[TASK STATEMENT]:
Output the data below exactly as it is, dropping the pictures from your copy.

[EXTRACTED DATA]:
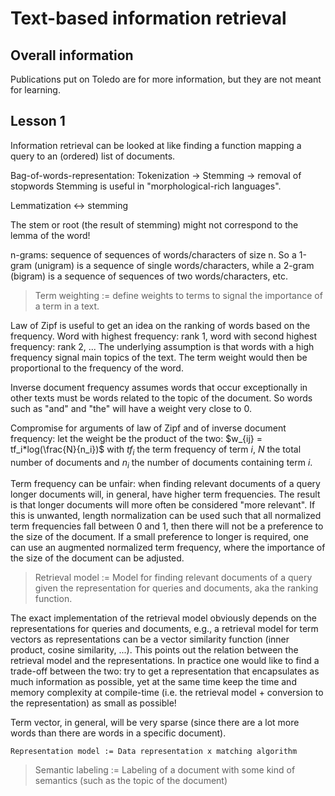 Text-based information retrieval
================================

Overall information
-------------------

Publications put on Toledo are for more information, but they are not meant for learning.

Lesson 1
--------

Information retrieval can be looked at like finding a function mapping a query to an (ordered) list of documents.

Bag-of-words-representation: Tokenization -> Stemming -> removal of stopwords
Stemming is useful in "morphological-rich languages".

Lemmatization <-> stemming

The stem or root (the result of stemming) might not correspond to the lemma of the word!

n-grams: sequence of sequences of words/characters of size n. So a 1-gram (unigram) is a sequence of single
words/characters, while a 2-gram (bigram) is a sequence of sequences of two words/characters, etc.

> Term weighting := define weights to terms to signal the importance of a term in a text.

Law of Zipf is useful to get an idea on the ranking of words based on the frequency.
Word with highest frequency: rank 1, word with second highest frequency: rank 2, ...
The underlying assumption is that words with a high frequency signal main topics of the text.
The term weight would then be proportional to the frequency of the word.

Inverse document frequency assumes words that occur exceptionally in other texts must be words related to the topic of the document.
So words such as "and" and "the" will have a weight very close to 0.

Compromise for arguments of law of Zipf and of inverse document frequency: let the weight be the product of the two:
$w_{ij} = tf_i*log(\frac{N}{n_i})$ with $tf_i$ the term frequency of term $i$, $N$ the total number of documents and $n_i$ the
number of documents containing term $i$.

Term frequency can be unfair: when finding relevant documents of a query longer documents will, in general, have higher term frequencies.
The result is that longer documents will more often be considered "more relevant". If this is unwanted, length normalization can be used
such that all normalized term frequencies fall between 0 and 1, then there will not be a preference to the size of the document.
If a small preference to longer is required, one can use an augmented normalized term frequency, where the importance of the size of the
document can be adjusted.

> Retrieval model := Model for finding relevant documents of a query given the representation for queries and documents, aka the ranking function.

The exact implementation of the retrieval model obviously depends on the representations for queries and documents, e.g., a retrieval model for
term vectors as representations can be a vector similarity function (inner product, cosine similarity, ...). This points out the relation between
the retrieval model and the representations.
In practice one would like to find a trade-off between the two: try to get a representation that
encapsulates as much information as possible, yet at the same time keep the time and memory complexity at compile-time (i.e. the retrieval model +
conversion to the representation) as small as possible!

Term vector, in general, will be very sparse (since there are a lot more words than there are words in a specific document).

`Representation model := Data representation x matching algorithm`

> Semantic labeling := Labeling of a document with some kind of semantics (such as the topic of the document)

[WRITTEN SOLUTION]:
 Text-based information retrieval
================================

Overall information
-------------------

Publications put on Toledo are for more information, but they are not meant for learning.

Lesson 1
--------

Information retrieval can be looked at like finding a function mapping a query to an (ordered) list of documents.

Bag-of-words-representation: Tokenization -> Stemming -> removal of stopwords
Stemming is useful in "morphological-rich languages".

Lemmatization <-> stemming

The stem or root (the result of stemming) might not correspond to the lemma of the word!

n-grams: sequence of sequences of words/characters of size n. So a 1-gram (unigram) is a sequence of single
words/characters, while a 2-gram (bigram) is a sequence of sequences of two words/characters, etc.

> Term weighting := define weights to terms to signal the importance of a term in a text.

Law of Zipf is useful to get an idea on the ranking of words based on the frequency.
Word with highest frequency: rank 1, word with second highest frequency: rank 2, ...
The underlying assumption is that words with a high frequency signal main topics of the text.
The term weight would then be proportional to the frequency of the word.

Inverse document frequency assumes words that occur exceptionally in other texts must be words related to the topic of the document.
So words such as "and" and "the" will have a weight very close to 0.

Compromise for arguments of law of Zipf and of inverse document frequency: let the weight be the product of the two:
$w_{ij} = tf_i*log(\frac{N}{n_i})$ with $tf_i$ the term frequency of term $i$, $N$ the total number of documents and $n_i$ the
number of documents containing term $i$.

Term frequency can be unfair: when finding relevant documents of a query longer documents will, in general, have higher term frequencies.
The result is that longer documents will more often be considered "more relevant". If this is unwanted, length normalization can be used
such that all normalized term frequencies fall between 0 and 1, then there will not be a preference to the size of the document.
If a small preference to longer is required, one can use an augmented normalized term frequency, where the importance of the size of the
document can be adjusted.

> Retrieval model := Model for finding relevant documents of a query given the representation for queries and documents, aka the ranking function.

The exact implementation of the retrieval model obviously depends on the representations for queries and documents, e.g., a retrieval model for
term vectors as representations can be a vector similarity function (inner product, cosine similarity, ...). This points out the relation between
the retrieval model and the representations.
In practice one would like to find a trade-off between the two: try to get a representation that
encapsulates as much information as possible, yet at the same time keep the time and memory complexity at compile-time (i.e. the retrieval model +
conversion to the representation) as small as possible!

Term vector, in general, will be very sparse (since there are a lot more words than there are words in a specific document).

`Representation model := Data representation x matching algorithm`

> Semantic labeling := Labeling of a document with some kind of semantics (such as the topic of the document)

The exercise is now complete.